The following CAS latencies were used for each speed grade:

Memory clock DDR3 CAS latency DDR4 CAS latency
1600 MHz 10
1866 MHz 11
2133 MHz 11 15
2400 MHz 11 15
2666 MHz 11 15
2800 MHz 12 16
3000 MHz 16
3200 MHz 16
3333 MHz 16
3466 MHz 18
3600 MHz 18

One crucial thing to point out with DDR4 is that it has an oddball "CAS latency hole." You'll notice we jumped directly from C16 to C18; C17 isn't officially supported. The result is that there is a substantial jump in CAS latency moving up to 3466MHz that needs to be ameliorated, amusingly enough, by driving the memory at even higher clocks.

Read speed

The blue bars represent our DDR3 configurations, while the red bars represent our DDR4 configurations. This should hopefully lay to rest some concerns about DDR4's higher latencies negatively impacting performance when compared to DDR3. There were situations where DDR3 could be faster than DDR2 during that transition, but DDR4 is a different animal. It offers consistently higher read bandwidth at the same clock.
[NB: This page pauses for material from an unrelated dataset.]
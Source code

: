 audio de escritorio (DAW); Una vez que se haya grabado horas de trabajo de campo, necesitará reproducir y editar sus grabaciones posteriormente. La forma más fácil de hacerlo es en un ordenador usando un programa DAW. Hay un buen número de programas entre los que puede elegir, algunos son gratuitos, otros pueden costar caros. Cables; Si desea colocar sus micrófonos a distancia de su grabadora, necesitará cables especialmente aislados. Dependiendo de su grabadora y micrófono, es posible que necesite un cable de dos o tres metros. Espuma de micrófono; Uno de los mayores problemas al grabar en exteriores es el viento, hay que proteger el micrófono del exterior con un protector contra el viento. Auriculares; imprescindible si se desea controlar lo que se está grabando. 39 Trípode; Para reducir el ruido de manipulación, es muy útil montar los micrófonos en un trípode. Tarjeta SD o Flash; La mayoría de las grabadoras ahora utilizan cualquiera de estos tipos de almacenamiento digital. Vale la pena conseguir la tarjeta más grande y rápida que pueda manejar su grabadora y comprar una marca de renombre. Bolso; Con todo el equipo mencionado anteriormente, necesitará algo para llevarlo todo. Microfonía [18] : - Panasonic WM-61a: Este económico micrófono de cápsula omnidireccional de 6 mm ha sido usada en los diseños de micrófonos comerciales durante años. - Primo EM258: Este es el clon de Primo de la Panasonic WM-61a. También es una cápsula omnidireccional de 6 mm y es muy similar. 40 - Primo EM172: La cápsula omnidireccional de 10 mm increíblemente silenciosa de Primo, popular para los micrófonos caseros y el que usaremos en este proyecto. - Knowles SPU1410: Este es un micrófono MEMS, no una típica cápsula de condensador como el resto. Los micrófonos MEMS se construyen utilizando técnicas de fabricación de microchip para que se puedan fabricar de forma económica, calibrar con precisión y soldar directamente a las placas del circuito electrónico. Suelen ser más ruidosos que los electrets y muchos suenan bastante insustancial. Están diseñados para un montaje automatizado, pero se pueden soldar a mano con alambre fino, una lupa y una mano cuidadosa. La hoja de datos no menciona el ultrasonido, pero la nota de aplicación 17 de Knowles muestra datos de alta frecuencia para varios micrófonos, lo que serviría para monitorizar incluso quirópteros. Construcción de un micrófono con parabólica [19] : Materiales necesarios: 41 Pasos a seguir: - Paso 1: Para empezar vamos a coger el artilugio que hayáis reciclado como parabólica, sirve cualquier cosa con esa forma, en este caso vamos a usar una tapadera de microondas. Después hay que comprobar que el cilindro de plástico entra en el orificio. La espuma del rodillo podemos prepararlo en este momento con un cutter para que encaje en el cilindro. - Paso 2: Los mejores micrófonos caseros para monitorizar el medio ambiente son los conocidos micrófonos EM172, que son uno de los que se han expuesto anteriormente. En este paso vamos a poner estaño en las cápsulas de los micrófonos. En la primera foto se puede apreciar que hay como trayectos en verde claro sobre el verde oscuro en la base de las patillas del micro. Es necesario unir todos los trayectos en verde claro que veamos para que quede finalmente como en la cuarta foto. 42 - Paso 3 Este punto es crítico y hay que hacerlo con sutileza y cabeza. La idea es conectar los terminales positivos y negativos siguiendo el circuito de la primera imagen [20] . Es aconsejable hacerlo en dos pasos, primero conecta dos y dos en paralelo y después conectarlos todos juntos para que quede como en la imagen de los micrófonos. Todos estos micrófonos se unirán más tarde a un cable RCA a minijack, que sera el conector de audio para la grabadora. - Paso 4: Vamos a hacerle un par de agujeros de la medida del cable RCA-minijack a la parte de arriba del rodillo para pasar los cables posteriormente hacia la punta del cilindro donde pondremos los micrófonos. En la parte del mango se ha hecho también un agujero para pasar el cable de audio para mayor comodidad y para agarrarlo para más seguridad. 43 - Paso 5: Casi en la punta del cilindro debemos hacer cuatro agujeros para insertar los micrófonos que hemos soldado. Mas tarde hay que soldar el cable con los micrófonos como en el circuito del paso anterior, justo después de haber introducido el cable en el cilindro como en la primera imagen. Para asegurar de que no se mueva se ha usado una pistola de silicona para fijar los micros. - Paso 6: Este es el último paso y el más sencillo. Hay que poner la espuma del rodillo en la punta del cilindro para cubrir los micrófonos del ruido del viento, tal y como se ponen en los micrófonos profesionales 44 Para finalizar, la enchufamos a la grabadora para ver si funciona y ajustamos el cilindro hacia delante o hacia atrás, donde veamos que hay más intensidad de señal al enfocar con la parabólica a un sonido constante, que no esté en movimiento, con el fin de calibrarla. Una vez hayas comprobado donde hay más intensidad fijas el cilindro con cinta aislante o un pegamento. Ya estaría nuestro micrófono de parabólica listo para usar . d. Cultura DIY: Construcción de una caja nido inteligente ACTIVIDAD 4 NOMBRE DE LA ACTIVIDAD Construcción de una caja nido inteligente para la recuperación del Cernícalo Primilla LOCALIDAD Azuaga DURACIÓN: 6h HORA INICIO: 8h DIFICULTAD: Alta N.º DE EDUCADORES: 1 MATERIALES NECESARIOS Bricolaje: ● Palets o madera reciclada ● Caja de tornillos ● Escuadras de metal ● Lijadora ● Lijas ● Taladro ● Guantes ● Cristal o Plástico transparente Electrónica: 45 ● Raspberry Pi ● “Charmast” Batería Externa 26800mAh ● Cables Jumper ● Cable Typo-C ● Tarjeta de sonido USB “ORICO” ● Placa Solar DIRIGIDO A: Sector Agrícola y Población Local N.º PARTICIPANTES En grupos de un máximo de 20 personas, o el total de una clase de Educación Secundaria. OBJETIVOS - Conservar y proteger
Note also that Haswell's memory controller has a hard time going past 2400MHz, which really has been the performance sweet spot in DDR3. Yet there's no point where the wheels start to shake on Skylake's controller; it continues scaling, even up to and beyond 3600MHz.

Finally, one more trend you'll see: DDR4-3000 on Skylake produces more raw memory bandwidth than Ivy Bridge-E's default DDR3-1600. We now have a mainstream, dual-channel platform capable of generating nearly as much memory bandwidth as last generation's quad-channel.

Write speed

Interestingly, it seems like memory write operations have consistently been a minor sore spot. Haswell-E's memory write performance capped at ~48000 MB/s and basically stayed there regardless of speed. That's mighty fast, but Skylake is able to actually exceed it at 3200MHz and beyond. Skylake also easily eclipses Haswell and Ivy Bridge-E.

Copy speed

The memory copy operations look basically the same as the read operations. Haswell has the same drop at 2666MHz, and the DDR4-equipped platforms are consistently faster even at the same speed. Skylake's exceptional ability to scale up in clock speed allows it to make up bandwidth and, at a high enough speed, put it in striking distance of Haswell-E.

Latency

This is arguably what DDR4 skeptics are going to gravitate toward despite the immense raw bandwidth of the technology. DDR4 latency is a bit higher than DDR3, but not catastrophically so.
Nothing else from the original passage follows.